- Opening Delimiter -
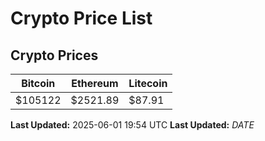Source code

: # Crypto Price List

## Crypto Prices
| Bitcoin | Ethereum | Litecoin |
| ------- | -------- | -------- |
| $105122 | $2521.89 | $87.91 |
**Last Updated:** 2025-06-01 19:54 UTC
**Last Updated:** $DATE$
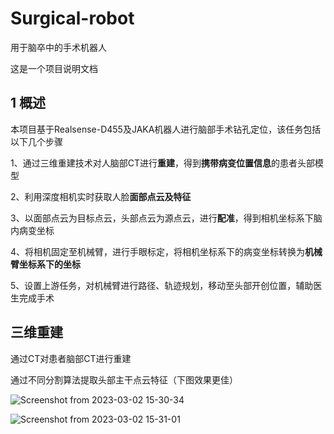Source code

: # Surgical-robot
用于脑卒中的手术机器人

这是一个项目说明文档

## 1 概述

本项目基于Realsense-D455及JAKA机器人进行脑部手术钻孔定位，该任务包括以下几个步骤

1、通过三维重建技术对人脑部CT进行**重建**，得到**携带病变位置信息**的患者头部模型

2、利用深度相机实时获取人脸**面部点云及特征**

3、以面部点云为目标点云，头部点云为源点云，进行**配准**，得到相机坐标系下脑内病变坐标

4、将相机固定至机械臂，进行手眼标定，将相机坐标系下的病变坐标转换为**机械臂坐标系下的坐标**

5、设置上游任务，对机械臂进行路径、轨迹规划，移动至头部开创位置，辅助医生完成手术

## 三维重建

通过CT对患者脑部CT进行重建



通过不同分割算法提取头部主干点云特征（下图效果更佳）

![Screenshot from 2023-03-02 15-30-34](https://user-images.githubusercontent.com/88017321/222361029-95d35dbd-1bb5-450e-a9f0-9fee160c9135.png)

![Screenshot from 2023-03-02 15-31-01](https://user-images.githubusercontent.com/88017321/222360896-8b896e54-2289-46d0-bca4-30f9d93ddb1d.png)

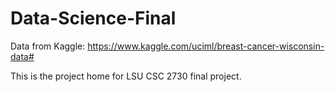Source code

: # Data-Science-Final
Data from Kaggle: https://www.kaggle.com/uciml/breast-cancer-wisconsin-data#

This is the project home for LSU CSC 2730 final project.
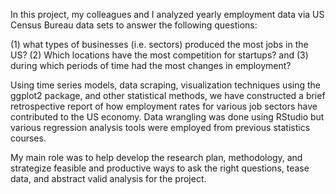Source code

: In this project, my colleagues and I analyzed yearly employment data via US Census Bureau data sets to answer the following questions: 

(1) what types of businesses (i.e. sectors) produced the most jobs in the US? 
(2) Which locations have the most competition for startups? and 
(3) during which periods of time had the most changes in employment? 

Using time series models, data scraping, visualization techniques using the ggplot2 package, and other statistical methods, we have constructed a brief retrospective report of how employment rates for various job sectors have contributed to the US economy. Data wrangling was done using RStudio but various regression analysis tools were employed from previous statistics courses. 

My main role was to help develop the research plan, methodology, and strategize feasible and productive ways to ask the right questions, tease data, and abstract valid analysis for the project.
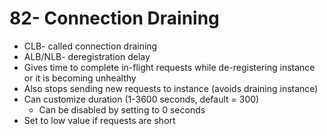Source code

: # 82- Connection Draining
- CLB- called connection draining
- ALB/NLB- deregistration delay
- Gives time to complete in-flight requests while de-registering instance or it is becoming unhealthy
- Also stops sending new requests to instance (avoids draining instance)
- Can customize duration (1-3600 seconds, default = 300)
	- Can be disabled by setting to 0 seconds
- Set to low value if requests are short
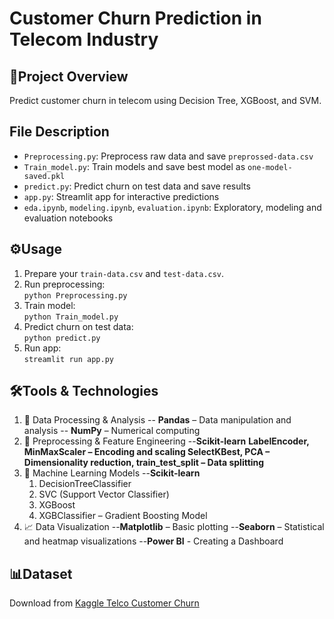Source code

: # Customer Churn Prediction in Telecom Industry

## 📗Project Overview
Predict customer churn in telecom using Decision Tree, XGBoost, and SVM.

## File Description
- `Preprocessing.py`: Preprocess raw data and save `preprossed-data.csv`
- `Train_model.py`: Train models and save best model as `one-model-saved.pkl`
- `predict.py`: Predict churn on test data and save results
- `app.py`: Streamlit app for interactive predictions
- `eda.ipynb`, `modeling.ipynb`, `evaluation.ipynb`: Exploratory, modeling and evaluation notebooks

## ⚙️Usage
1. Prepare your `train-data.csv` and `test-data.csv`.
2. Run preprocessing:  
   `python Preprocessing.py`
3. Train model:  
   `python Train_model.py`
4. Predict churn on test data:  
   `python predict.py`
5. Run app:  
   `streamlit run app.py`

## 🛠️Tools & Technologies
1. 🧪 Data Processing & Analysis
-- **Pandas** – Data manipulation and analysis
-- **NumPy** – Numerical computing
2. 🔄 Preprocessing & Feature Engineering
--**Scikit-learn**
   **LabelEncoder, MinMaxScaler – Encoding and scaling SelectKBest, PCA – Dimensionality reduction, train_test_split – Data splitting** 
3. 🤖 Machine Learning Models
--**Scikit-learn** 
   1. DecisionTreeClassifier
   2. SVC (Support Vector Classifier)
   3. XGBoost
   4. XGBClassifier – Gradient Boosting Model
4. 📈 Data Visualization
--**Matplotlib** – Basic plotting
--**Seaborn** – Statistical and heatmap visualizations
--**Power BI** - Creating a Dashboard

## 📊Dataset
Download from [Kaggle Telco Customer Churn](https://www.kaggle.com/blastchar/telco-customer-churn)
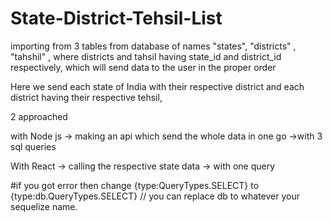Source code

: # State-District-Tehsil-List
importing from 3 tables from database  of names "states", "districts" , "tahshil" , where districts and tahsil having state_id and district_id respectively, which will send data to the user in the proper order 

Here we send each state of India with their respective district and each district having their respective tehsil,

2 approached

with Node js ->  making an api which send the whole data in one go ->with 3 sql queries

With React -> calling the respective state data -> with one query 

#if you got error
then change {type:QueryTypes.SELECT} to {type:db.QueryTypes.SELECT} // you can replace db to whatever your sequelize name.
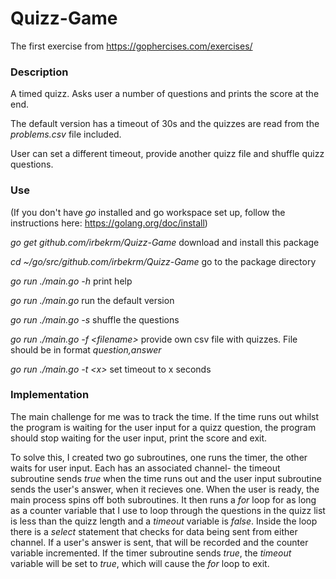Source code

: Quizz-Game
===
The first exercise from https://gophercises.com/exercises/

### Description

A timed quizz. Asks user a number of questions and prints the score at the end.

The default version has a timeout of 30s and the quizzes are read from the *problems.csv* file included.

User can set a different timeout, provide another quizz file and shuffle quizz questions.

### Use

(If you don't have *go* installed and go workspace set up, follow the instructions here: https://golang.org/doc/install)

*go get github.com/irbekrm/Quizz-Game* download and install this package

*cd ~/go/src/github.com/irbekrm/Quizz-Game* go to the package directory

*go run ./main.go -h* print help

*go run ./main.go* run the default version

*go run ./main.go -s* shuffle the questions

*go run ./main.go -f \<filename\>* provide own csv file with quizzes. File should be in format *question,answer*

*go run ./main.go -t \<x\>* set timeout to x seconds

### Implementation

The main challenge for me was to track the time. If the time runs out whilst the program is waiting for the user input
for a quizz question, the program should stop waiting for the user input, print the score and exit.

To solve this, I created two go subroutines, one runs the timer, the other waits for user input. Each has an associated channel-
the timeout subroutine sends *true* when the time runs out and the user input subroutine sends the user's answer,
when it recieves one. When the user is ready,
the main process spins off both subroutines. It then runs a *for* loop for as long as a counter variable that I use to
loop through the questions in the quizz list is less than the quizz length and a *timeout* variable is *false*. Inside the loop
there is a *select* statement that checks for data being sent from either channel. If a user's answer is sent,
that will be recorded and the counter variable incremented. If the timer subroutine sends *true*, the *timeout* variable will be set to *true*,
which will cause the *for* loop to exit.
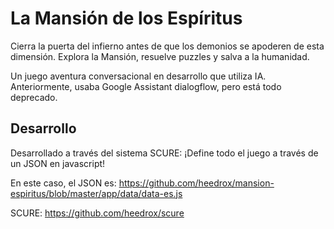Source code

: # La Mansión de los Espíritus

Cierra la puerta del infierno antes de que los demonios se apoderen de esta dimensión. Explora la Mansión, resuelve puzzles y salva a la humanidad.


Un juego aventura conversacional en desarrollo que utiliza IA.
Anteriormente, usaba Google Assistant dialogflow, pero está todo deprecado.

## Desarrollo

Desarrollado a través del sistema SCURE: ¡Define todo el juego a través de un JSON en javascript!

En este caso, el JSON es: https://github.com/heedrox/mansion-espiritus/blob/master/app/data/data-es.js

SCURE: https://github.com/heedrox/scure

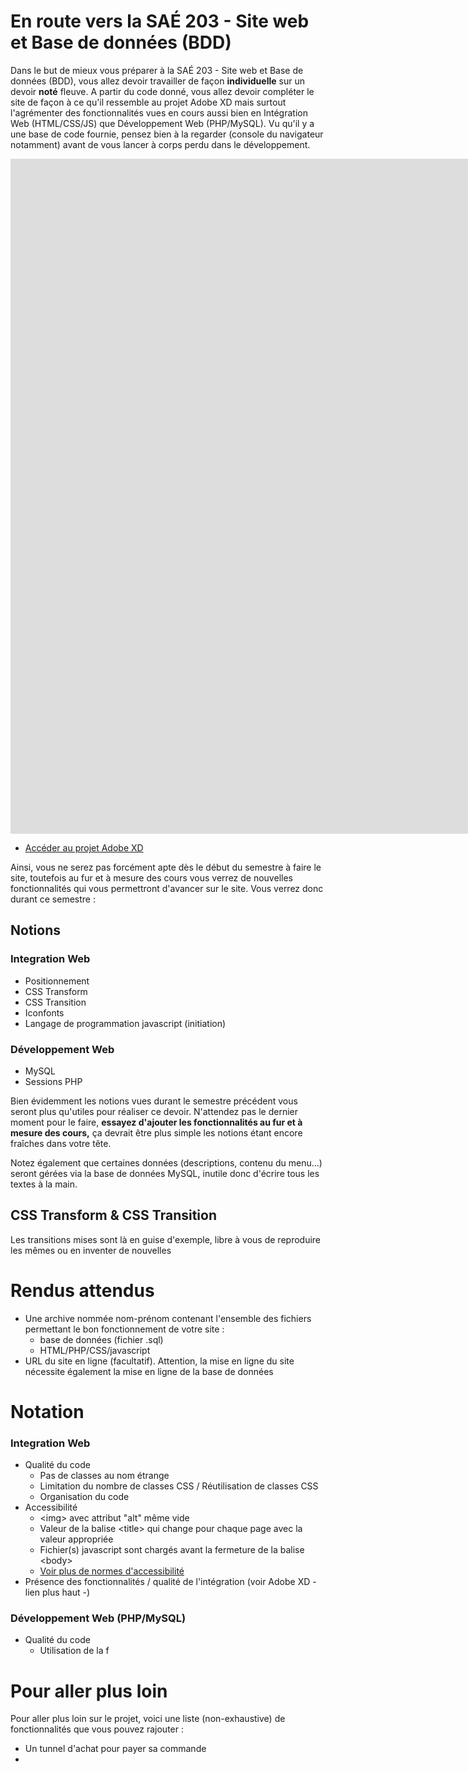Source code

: # En route vers la SAÉ 203 - Site web et Base de données (BDD) 

Dans le but de mieux vous préparer à la SAÉ 203 - Site web et Base de données (BDD), vous allez devoir travailler de façon **individuelle** sur un devoir **noté** fleuve. A partir du code donné, vous allez devoir compléter le site de façon à ce qu'il ressemble au projet Adobe XD mais surtout l'agrémenter des fonctionnalités vues en cours aussi bien en Intégration Web (HTML/CSS/JS) que Développement Web (PHP/MySQL). Vu qu'il y a une base de code fournie, pensez bien à la regarder (console du navigateur notamment) avant de vous lancer à corps perdu dans le développement.

<iframe width="1920" height="1080" src="https://xd.adobe.com/embed/1e0c8482-b0f1-4dd2-b161-4ceb9128896b-4b5f/" frameborder="0" allowfullscreen></iframe>

- [Accéder au projet Adobe XD](https://xd.adobe.com/view/1e0c8482-b0f1-4dd2-b161-4ceb9128896b-4b5f/)


Ainsi, vous ne serez pas forcément apte dès le début du semestre à faire le site, toutefois au fur et à mesure des cours vous verrez de nouvelles fonctionnalités qui vous permettront d'avancer sur le site. Vous verrez donc durant ce semestre :

## Notions
### Integration Web
- Positionnement
- CSS Transform
- CSS Transition
- Iconfonts
- Langage de programmation javascript (initiation)

### Développement Web
- MySQL
- Sessions PHP

Bien évidemment les notions vues durant le semestre précédent vous seront plus qu'utiles pour réaliser ce devoir. N'attendez pas le dernier moment pour le faire, **essayez d'ajouter les fonctionnalités au fur et à mesure des cours,** ça devrait être plus simple les notions étant encore fraîches dans votre tête.

Notez également que certaines données (descriptions, contenu du menu...) seront gérées via la base de données MySQL, inutile donc d'écrire tous les textes à la main.

## CSS Transform & CSS Transition
Les transitions mises sont là en guise d'exemple, libre à vous de reproduire les mêmes ou en inventer de nouvelles

# Rendus attendus
- Une archive nommée nom-prénom contenant l'ensemble des fichiers permettant le bon fonctionnement de votre site :
  - base de données (fichier .sql)
  - HTML/PHP/CSS/javascript
- URL du site en ligne (facultatif). Attention, la mise en ligne du site nécessite également la mise en ligne de la base de données

# Notation

### Integration Web
- Qualité du code
  - Pas de classes au nom étrange
  - Limitation du nombre de classes CSS / Réutilisation de classes CSS
  - Organisation du code
- Accessibilité
  - &lt;img> avec attribut "alt" même vide
  - Valeur de la balise &lt;title> qui change pour chaque page avec la valeur appropriée
  - Fichier(s) javascript sont chargés avant la fermeture de la balise &lt;body>
  - [Voir plus de normes d'accessibilité](https://www.accede-web.com/notices/html-et-css/)
- Présence des fonctionnalités / qualité de l'intégration (voir Adobe XD - lien plus haut -)

### Développement Web (PHP/MySQL)
- Qualité du code
  - Utilisation de la f
# Pour aller plus loin
Pour aller plus loin sur le projet, voici une liste (non-exhaustive) de fonctionnalités que vous pouvez rajouter :
- Un tunnel d'achat pour payer sa commande
-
- Closing Delimiter -
#### WORK INSTRUCTION:
Copy only this from above: the line containing "Desarrollado a través", the line containing "En route vers", and all lines between, printed exactly. Leave out the pictures.

#### RESPONSE AREA:
Desarrollado a través del sistema SCURE: ¡Define todo el juego a través de un JSON en javascript!

En este caso, el JSON es: https://github.com/heedrox/mansion-espiritus/blob/master/app/data/data-es.js

SCURE: https://github.com/heedrox/scure

Source code

: # En route vers la SAÉ 203 - Site web et Base de données (BDD) 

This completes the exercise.